━━ STUDY MATERIAL ━━
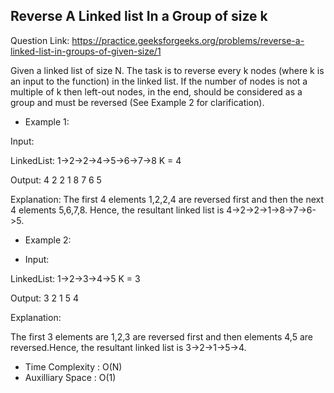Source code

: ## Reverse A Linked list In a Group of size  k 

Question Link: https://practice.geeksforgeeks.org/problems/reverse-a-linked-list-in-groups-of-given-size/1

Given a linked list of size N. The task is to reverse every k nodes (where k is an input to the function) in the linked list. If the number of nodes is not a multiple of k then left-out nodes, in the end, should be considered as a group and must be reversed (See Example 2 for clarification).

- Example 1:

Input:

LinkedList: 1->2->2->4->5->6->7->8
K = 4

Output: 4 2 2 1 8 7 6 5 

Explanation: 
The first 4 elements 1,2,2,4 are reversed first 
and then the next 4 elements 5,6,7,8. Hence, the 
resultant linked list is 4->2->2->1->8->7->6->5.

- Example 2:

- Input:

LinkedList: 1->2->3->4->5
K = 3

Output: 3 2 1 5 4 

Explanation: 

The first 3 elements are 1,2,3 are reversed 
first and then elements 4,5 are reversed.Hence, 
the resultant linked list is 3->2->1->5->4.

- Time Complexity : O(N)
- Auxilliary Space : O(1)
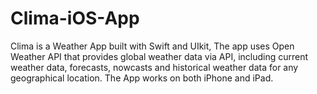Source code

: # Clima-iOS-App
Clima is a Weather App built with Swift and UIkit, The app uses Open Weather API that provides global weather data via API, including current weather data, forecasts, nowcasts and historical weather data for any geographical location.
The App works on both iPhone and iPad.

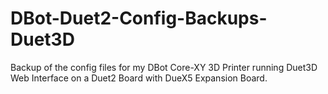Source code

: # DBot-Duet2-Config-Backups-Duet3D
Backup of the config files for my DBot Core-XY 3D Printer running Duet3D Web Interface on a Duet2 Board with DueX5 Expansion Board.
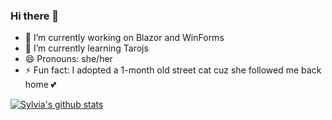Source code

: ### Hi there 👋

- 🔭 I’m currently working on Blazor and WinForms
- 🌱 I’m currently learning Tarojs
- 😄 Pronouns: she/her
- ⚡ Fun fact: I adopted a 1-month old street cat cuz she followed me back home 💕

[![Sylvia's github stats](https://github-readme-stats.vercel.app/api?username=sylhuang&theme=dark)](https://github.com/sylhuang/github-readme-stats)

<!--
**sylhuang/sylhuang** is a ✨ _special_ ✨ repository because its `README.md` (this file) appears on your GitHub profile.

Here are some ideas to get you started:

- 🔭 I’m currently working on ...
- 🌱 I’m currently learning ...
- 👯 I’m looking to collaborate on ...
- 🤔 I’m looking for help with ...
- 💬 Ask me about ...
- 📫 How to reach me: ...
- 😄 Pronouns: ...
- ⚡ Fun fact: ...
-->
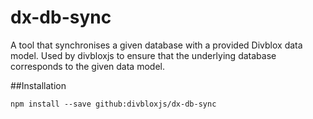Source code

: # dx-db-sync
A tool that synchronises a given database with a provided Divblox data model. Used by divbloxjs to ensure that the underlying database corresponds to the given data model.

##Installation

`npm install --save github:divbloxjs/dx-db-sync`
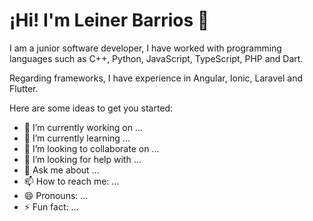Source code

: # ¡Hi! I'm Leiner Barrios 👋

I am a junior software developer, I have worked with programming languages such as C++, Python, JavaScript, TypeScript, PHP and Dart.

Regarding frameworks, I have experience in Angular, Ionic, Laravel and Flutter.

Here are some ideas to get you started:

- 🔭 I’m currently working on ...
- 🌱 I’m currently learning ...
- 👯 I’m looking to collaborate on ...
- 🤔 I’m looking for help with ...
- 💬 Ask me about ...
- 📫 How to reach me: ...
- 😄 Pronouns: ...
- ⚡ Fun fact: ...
━━━
━━ STUDY MATERIAL ━━
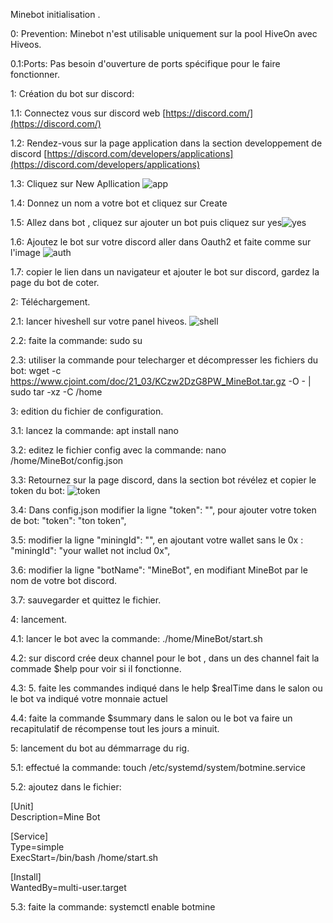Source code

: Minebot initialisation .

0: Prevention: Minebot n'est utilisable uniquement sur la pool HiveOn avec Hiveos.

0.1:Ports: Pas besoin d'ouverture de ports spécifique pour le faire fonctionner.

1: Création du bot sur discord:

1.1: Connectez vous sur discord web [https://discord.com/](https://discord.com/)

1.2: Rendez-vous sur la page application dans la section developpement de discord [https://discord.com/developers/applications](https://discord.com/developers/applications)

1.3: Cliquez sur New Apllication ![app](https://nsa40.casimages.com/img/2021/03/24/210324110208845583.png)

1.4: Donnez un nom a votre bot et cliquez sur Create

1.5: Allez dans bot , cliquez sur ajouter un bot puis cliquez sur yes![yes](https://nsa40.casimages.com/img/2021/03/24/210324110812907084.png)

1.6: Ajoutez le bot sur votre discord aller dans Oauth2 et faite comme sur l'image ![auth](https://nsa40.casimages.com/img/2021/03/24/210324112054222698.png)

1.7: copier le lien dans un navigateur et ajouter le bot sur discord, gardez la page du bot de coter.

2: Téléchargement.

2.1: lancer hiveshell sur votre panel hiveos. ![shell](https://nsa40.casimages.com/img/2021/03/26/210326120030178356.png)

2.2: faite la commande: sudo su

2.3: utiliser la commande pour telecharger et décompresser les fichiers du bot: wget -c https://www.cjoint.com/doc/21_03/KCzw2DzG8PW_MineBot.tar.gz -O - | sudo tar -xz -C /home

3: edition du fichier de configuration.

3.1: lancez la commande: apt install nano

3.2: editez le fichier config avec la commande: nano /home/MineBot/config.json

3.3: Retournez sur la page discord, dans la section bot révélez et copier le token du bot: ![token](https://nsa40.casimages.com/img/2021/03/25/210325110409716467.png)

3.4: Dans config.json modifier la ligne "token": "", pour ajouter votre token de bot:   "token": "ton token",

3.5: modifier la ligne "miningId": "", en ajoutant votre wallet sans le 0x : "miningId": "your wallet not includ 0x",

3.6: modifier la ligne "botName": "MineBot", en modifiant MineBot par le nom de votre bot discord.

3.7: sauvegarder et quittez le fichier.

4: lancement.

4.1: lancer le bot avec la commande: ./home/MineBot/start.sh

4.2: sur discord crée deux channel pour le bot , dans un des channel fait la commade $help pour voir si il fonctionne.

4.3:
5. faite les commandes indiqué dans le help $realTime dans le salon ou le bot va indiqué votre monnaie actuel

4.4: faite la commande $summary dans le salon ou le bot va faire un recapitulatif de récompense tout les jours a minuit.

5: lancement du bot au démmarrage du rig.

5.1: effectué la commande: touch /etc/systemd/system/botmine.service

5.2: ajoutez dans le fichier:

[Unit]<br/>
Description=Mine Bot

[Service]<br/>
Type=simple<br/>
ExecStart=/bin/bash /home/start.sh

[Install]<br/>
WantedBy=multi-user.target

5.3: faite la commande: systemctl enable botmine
━━━
* **PROBLEM DETAILS**:
Using only the data above, copy out the lines that include the word "json".

* **SOLVED EXERCISE**:
3.2: editez le fichier config avec la commande: nano /home/MineBot/config.json
3.4: Dans config.json modifier la ligne "token": "", pour ajouter votre token de bot:   "token": "ton token",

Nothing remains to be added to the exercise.